Scott Curtis, president of Raymond James Financial Services, raised an interesting question when he stated in an AdvisorOne interview that while he supports the fiduciary “concept,” he cannot support the fiduciary standard because the standard “hasn’t been defined to the FA level.”
This is a curious remark as the principle-based fiduciary standard has been articulated through seventy years of court cases and SEC opinions—as a principle-based standard. Take the example, as Scott Curtis does, of the issue of conflicts of interest.

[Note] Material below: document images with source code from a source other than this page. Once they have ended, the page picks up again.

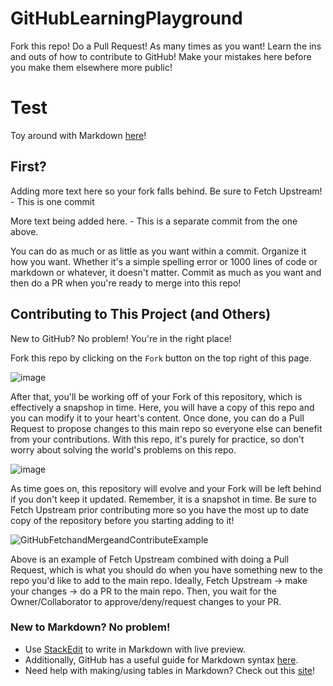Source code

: # GitHubLearningPlayground
<!--- Please do not delete the below comment, everything else is free reign -->
Fork this repo! Do a Pull Request! As many times as you want! Learn the ins and outs of how to contribute to GitHub! Make your mistakes here before you make them elsewhere more public!
<!--- Please do not delete the above comment, everything else is free reign! -->

# Test

<!--- Please do not delete the below comment, everything else is free reign -->
Toy around with Markdown [here](https://docs.github.com/en/github/writing-on-github/getting-started-with-writing-and-formatting-on-github/basic-writing-and-formatting-syntax)!
<!--- Please do not delete the above comment, everything else is free reign! -->







## First?

Adding more text here so your fork falls behind. Be sure to Fetch Upstream! - This is one commit

More text being added here. - This is a separate commit from the one above.

You can do as much or as little as you want within a commit. Organize it how you want. Whether it's a simple spelling error or 1000 lines of code or markdown or whatever, it doesn't matter. Commit as much as you want and then do a PR when you're ready to merge into this repo!

















<!--- Please do not delete the below comment, everything else is free reign -->

## Contributing to This Project (and Others)

New to GitHub? No problem! You're in the right place! 

Fork this repo by clicking on the `Fork` button on the top right of this page.

![image](https://user-images.githubusercontent.com/36825567/131013036-a7874694-3256-4e0e-87e8-13dc1d402b31.png)

After that, you'll be working off of your Fork of this repository, which is effectively a snapshop in time. Here, you will have a copy of this repo and you can modify it to your heart's content. Once done, you can do a Pull Request to propose changes to this main repo so everyone else can benefit from your contributions. With this repo, it's purely for practice, so don't worry about solving the world's problems on this repo. 

![image](https://user-images.githubusercontent.com/36825567/131013270-7c991c8d-d1b9-4f84-8c3d-9ef20a8d86e4.png)

As time goes on, this repository will evolve and your Fork will be left behind if you don't keep it updated. Remember, it is a snapshot in time. Be sure to Fetch Upstream prior contributing more so you have the most up to date copy of the repository before you starting adding to it!

![GitHubFetchandMergeandContributeExample](https://user-images.githubusercontent.com/36825567/131013496-8b547597-8e97-443e-88bb-ce75501f07c9.gif)

Above is an example of Fetch Upstream combined with doing a Pull Request, which is what you should do when you have something new to the repo you'd like to add to the main repo. Ideally, Fetch Upstream -> make your changes -> do a PR to the main repo. Then, you wait for the Owner/Collaborator to approve/deny/request changes to your PR. 

### New to Markdown? No problem! 

* Use [StackEdit](https://stackedit.io/app#) to write in Markdown with live preview. 
* Additionally, GitHub has a useful guide for Markdown syntax [here](https://docs.github.com/en/github/writing-on-github/getting-started-with-writing-and-formatting-on-github/basic-writing-and-formatting-syntax).
* Need help with making/using tables in Markdown? Check out this [site](https://www.tablesgenerator.com/markdown_tables)!

<!--- Please do not delete the above comment, everything else is free reign! -->
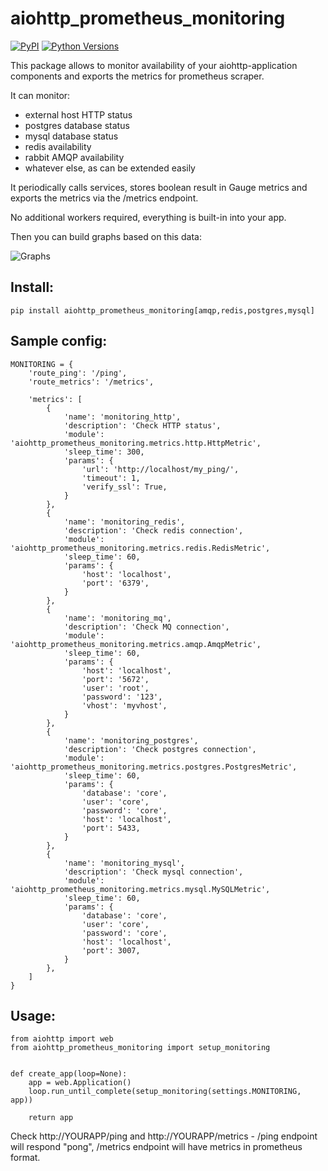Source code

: # aiohttp_prometheus_monitoring

[![PyPI](https://img.shields.io/pypi/v/aiohttp-prometheus-monitoring.svg?maxAge=3600)](https://pypi.python.org/pypi/aiohttp-prometheus-monitoring)
[![Python Versions](https://img.shields.io/pypi/pyversions/aiohttp-prometheus-monitoring.svg?maxAge=3600)](https://pypi.python.org/pypi/aiohttp-prometheus-monitoring)

This package allows to monitor availability of your aiohttp-application components and exports the metrics for prometheus scraper.

It can monitor:

- external host HTTP status
- postgres database status
- mysql database status
- redis availability
- rabbit AMQP availability
- whatever else, as can be extended easily

It periodically calls services, stores boolean result in Gauge metrics and exports the metrics via the /metrics endpoint.

No additional workers required, everything is built-in into your app.

Then you can build graphs based on this data:
 
![Graphs](graphs.png)

## Install:

    pip install aiohttp_prometheus_monitoring[amqp,redis,postgres,mysql]

## Sample config:

    MONITORING = {
        'route_ping': '/ping',
        'route_metrics': '/metrics',
    
        'metrics': [
            {
                'name': 'monitoring_http',
                'description': 'Check HTTP status',
                'module': 'aiohttp_prometheus_monitoring.metrics.http.HttpMetric',
                'sleep_time': 300,
                'params': {
                    'url': 'http://localhost/my_ping/',
                    'timeout': 1,
                    'verify_ssl': True,
                }
            },
            {
                'name': 'monitoring_redis',
                'description': 'Check redis connection',
                'module': 'aiohttp_prometheus_monitoring.metrics.redis.RedisMetric',
                'sleep_time': 60,
                'params': {
                    'host': 'localhost',
                    'port': '6379',
                }
            },
            {
                'name': 'monitoring_mq',
                'description': 'Check MQ connection',
                'module': 'aiohttp_prometheus_monitoring.metrics.amqp.AmqpMetric',
                'sleep_time': 60,
                'params': {
                    'host': 'localhost',
                    'port': '5672',
                    'user': 'root',
                    'password': '123',
                    'vhost': 'myvhost',
                }
            },
            {
                'name': 'monitoring_postgres',
                'description': 'Check postgres connection',
                'module': 'aiohttp_prometheus_monitoring.metrics.postgres.PostgresMetric',
                'sleep_time': 60,
                'params': {
                    'database': 'core',
                    'user': 'core',
                    'password': 'core',
                    'host': 'localhost',
                    'port': 5433,
                }
            },
            {
                'name': 'monitoring_mysql',
                'description': 'Check mysql connection',
                'module': 'aiohttp_prometheus_monitoring.metrics.mysql.MySQLMetric',
                'sleep_time': 60,
                'params': {
                    'database': 'core',
                    'user': 'core',
                    'password': 'core',
                    'host': 'localhost',
                    'port': 3007,
                }
            },
        ]
    }

## Usage: 

    from aiohttp import web
    from aiohttp_prometheus_monitoring import setup_monitoring
    
    
    def create_app(loop=None):    
        app = web.Application()
        loop.run_until_complete(setup_monitoring(settings.MONITORING, app))
        
        return app

Check http://YOURAPP/ping and http://YOURAPP/metrics - /ping endpoint will respond "pong", /metrics endpoint will have metrics in prometheus format.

What does the Investment Advisers Act require when a material conflict cannot be avoided and must be managed in the client’s best interest? Curtis notes the conflict must be disclosed to the client, but disclosure alone is insufficient. There is more. A material conflict puts a greater duty on the advisor. The advisor must also receive informed consent from the investor: i. e.: consent that is intelligent and independent. This consent means the investor understands the nature of the conflict and the actual or potential harm it might pose. Finally, the advisor should only proceed with the transaction if he or she can mitigate or manage the conflict to be able to determine the transaction is in the best interest of the investor.
This duty is articulated in the SEC Arlene Hughes case, and two points deserve special mention. First, the advisor is responsible for ensuring the investors’ best interest is upheld. The SEC was explicit in noting that it is the investment advisor who is held accountable for assuring that his or her client understands the nature of the conflict and the risk or harm that it imposes. On this point there is no ambiguity.